Глава восьмая

Радостный ходил Михаил по самарским улицам. Они стали не только многолюднее и оживленнее, а как-то по-другому настроенными. Город митинговал, опьяненный свободами. Пропал страх перед полицейскими. Исчезли куда-то жандармы. Арестов не было.

Манифест манифестом, но все чувствовали, что главное еще впереди, что предстоит драка и, очевидно, немалая. Приближалась гроза, и, сам частица этой грозы, Михаил набросился на партийную работу. Комитетчики подобрались боевые. Кроме старого знакомого Василия Петровича, появились новые: Николай Накоряков, Петр Воеводин, Фридолин…

После летнего сезона волжские грузчики не разбрелись, как обычно, по селам, а по «случаю революции» остались в городе. После октябрьской забастовки им приходилось не сладко. Заработанные деньги уже прожиты, а новой работы нет. Целыми днями и в дождь, и в изморозь простаивали они толпами около губернаторского дома, требуя оплаты забастовочных дней и денежной помощи. Их пытались разгонять казаки, но на следующий день они снова собирались и опять упрямо выстаивали долгие часы. Терпение их уже подходило к концу. Грузчики стали злыми и раздражительными: ругались, дрались, попрошайничали, иногда даже грабили и раздевали прохожих. За водку и деньги некоторые из них стали продаваться черносотенцам.

В городе запахло погромами.

Работу среди грузчиков комитет поручил Вилонову. И вот, прихватив с собой одного рабочего, здоровенного и отчаянного парня, Михаил отправился на площадь. Не успели они подойти к грузчикам, как из соседней улицы вывалилась возбужденная и орущая толпа. Впереди два краснорожих мясника, одетых, несмотря на холодную погоду, в расшитые праздничные рубахи и жилеты. Пьяно раскачиваясь и распаляя себя криками, они размахивали белыми флагами — символом черной сотни. По мере их приближения грузчики нервно оживлялись. Еще минута и они сольются с погромщиками, и накопившийся гнев прорвется в диком инстинкте разрушения.

Михаил и его напарник бросились навстречу погромщикам. Несколько мгновений — и вырваны из пьяных рук флаги, скручены и брошены в подвернувшуюся пролетку «знаменосцы».

Все это произошло настолько быстро, что погромщики не успели и опомниться. Оставшись без вожаков, они некоторое время помыкались по площади и стали расползаться в разные стороны.

Когда Михаил взобрался на самодельную трибуну, он знал, что его будут слушать. Вокруг него теснилась волжская вольница: живописные лохмотья, обнаженные груди, всклокоченные чубы. На него смотрели все: кто настороженно, кто с симпатией, а большинство с любопытством, что-то нам скажет этот отчаянный парень, Он говорил горячо, грубовато, но о близком и наболевшем. Не льстил, не подлаживался, не сюсюкал, но болел их бедами, советовал и даже обвинял. И толпа не обижалась на резкие слова, она понимала: этот молодой сильный парень с большими рабочими руками, смелым лицом, буйной шевелюрой, не знающей шапки, и огромным шарфом, небрежно обмотанным вокруг шеи, хочет ей добра. Толпа постепенно оттаивала. А остроумные ответы на сыпавшиеся со всех сторон шутки и реплики окончательно покорили волжских богатырей.

— Тебя как зовут-то, парень?

— Называют все Михаилом.

— Так вот что, Миша-Шарф. Много ты тут нам наговорил. А давай всего этого добиваться вместе с нами.

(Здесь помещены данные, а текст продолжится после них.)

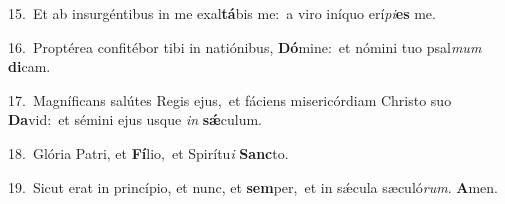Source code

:{\numbfont\textcolor{\numbcolor}{15.}}~Et ab insurgéntibus in me exal\-\textbf{tá}\-bis me:~\star a viro iníquo erí\-\textit{pi}\-\textbf{es} me.\par
{\numbfont\textcolor{\numbcolor}{16.}}~Proptérea confitébor tibi in natiónibus, \textbf{Dó}\-mine:~\star et nómini tuo psal\textit{mum} \textbf{di}\-cam.\par
{\numbfont\textcolor{\numbcolor}{17.}}~Magníficans salútes Regis ejus,~\dagger et fáciens misericórdiam Christo suo \textbf{Da}\-vid:~\star et sémini ejus usque \textit{in} \textbf{sǽ}\-culum.\par
{\numbfont\textcolor{\numbcolor}{18.}}~Glória Patri, et \textbf{Fí}\-lio,~\star et Spirítu\textit{i} \textbf{Sanc}\-to.\par
{\numbfont\textcolor{\numbcolor}{19.}}~Sicut erat in princípio, et nunc, et \textbf{sem}\-per,~\star et in sǽcula sæculó\-\textit{rum}\-. \textbf{A}\-men.\par
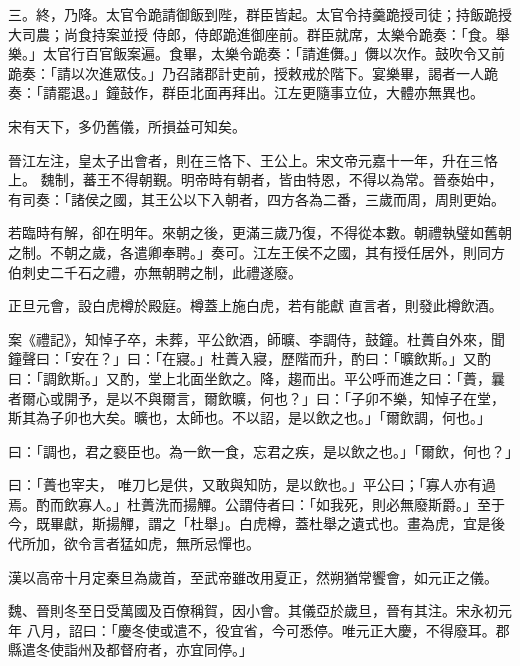 \begin{pinyinscope}
 三。終，乃降。太官令跪請御飯到陛，群臣皆起。太官令持羹跪授司徒；持飯跪授大司農；尚食持案並授
 侍郎，侍郎跪進御座前。群臣就席，太樂令跪奏：「食。舉樂。」太官行百官飯案遍。食畢，太樂令跪奏：「請進儛。」儛以次作。鼓吹令又前跪奏：「請以次進眾伎。」乃召諸郡計吏前，授敕戒於階下。宴樂畢，謁者一人跪奏：「請罷退。」鐘鼓作，群臣北面再拜出。江左更隨事立位，大體亦無異也。



 宋有天下，多仍舊儀，所損益可知矣。



 晉江左注，皇太子出會者，則在三恪下、王公上。宋文帝元嘉十一年，升在三恪上。
 魏制，蕃王不得朝覲。明帝時有朝者，皆由特恩，不得以為常。晉泰始中，有司奏：「諸侯之國，其王公以下入朝者，四方各為二番，三歲而周，周則更始。



 若臨時有解，卻在明年。來朝之後，更滿三歲乃復，不得從本數。朝禮執璧如舊朝之制。不朝之歲，各遣卿奉聘。」奏可。江左王侯不之國，其有授任居外，則同方伯刺史二千石之禮，亦無朝聘之制，此禮遂廢。



 正旦元會，設白虎樽於殿庭。樽蓋上施白虎，若有能獻
 直言者，則發此樽飲酒。



 案《禮記》，知悼子卒，未葬，平公飲酒，師曠、李調侍，鼓鐘。杜蕢自外來，聞鐘聲曰：「安在？」曰：「在寢。」杜蕢入寢，歷階而升，酌曰：「曠飲斯。」又酌曰：「調飲斯。」又酌，堂上北面坐飲之。降，趨而出。平公呼而進之曰：「蕢，曩者爾心或開予，是以不與爾言，爾飲曠，何也？」曰：「子卯不樂，知悼子在堂，斯其為子卯也大矣。曠也，太師也。不以詔，是以飲之也。」「爾飲調，何也。」



 曰：「調也，君之褻臣也。為一飲一食，忘君之疾，是以飲之也。」「爾飲，何也？」



 曰：「蕢也宰夫，
 唯刀匕是供，又敢與知防，是以飲也。」平公曰；「寡人亦有過焉。酌而飲寡人。」杜蕢洗而揚觶。公謂侍者曰：「如我死，則必無廢斯爵。」至于今，既畢獻，斯揚觶，謂之「杜舉」。白虎樽，蓋杜舉之遺式也。畫為虎，宜是後代所加，欲令言者猛如虎，無所忌憚也。



 漢以高帝十月定秦旦為歲首，至武帝雖改用夏正，然朔猶常饗會，如元正之儀。



 魏、晉則冬至日受萬國及百僚稱賀，因小會。其儀亞於歲旦，晉有其注。宋永初元年
 八月，詔曰：「慶冬使或遣不，役宜省，今可悉停。唯元正大慶，不得廢耳。郡縣遣冬使詣州及都督府者，亦宜同停。」




\end{pinyinscope}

— Согласен, но как остальные?

— Что, ребята?

— Согласны!

— Пущай говорит за нас с властями!

— Парень подходящий!

Так Михаил стал вожаком грузчиков, их представителем во всех переговорах с городскими властями. Анархистская вольница, обычно не признававшая никаких авторитетов и не поддающаяся никакой организации, стала слушаться его почти беспрекословно. В воспоминаниях знакомого нам по Казани Каллистова есть такой эпизод. Митинг грузчиков. Каллистов красноречиво убеждает их, что пить в революционное время грешно, что это на руку врагам революции… Толпа категорически протестует: без водки рабочему человеку никак нельзя. Следом выступает Вилонов. И митинг выносит решение: от употребления водки воздержаться.

Один из очевидцев вспоминал, как Михаил (или Миша-Шарф, как прозвали его в Самаре) напутствовал делегацию грузчиков, идущих к городскому голове:

— Нечего вам унижаться, выпрашивать милостыню. Вы уже не хитрованцы, а представители трудового народа, и стрелять гривенники у буржуев вам не полагается.

Вилонов не только сумел найти общий язык с грузчиками, но и много сделал для них. Вместе с делегатами добился оплаты забастовочных дней, заставил отцов города раскошелиться на общественные работы и бесплатные столовые. Был создан профсоюз грузчиков.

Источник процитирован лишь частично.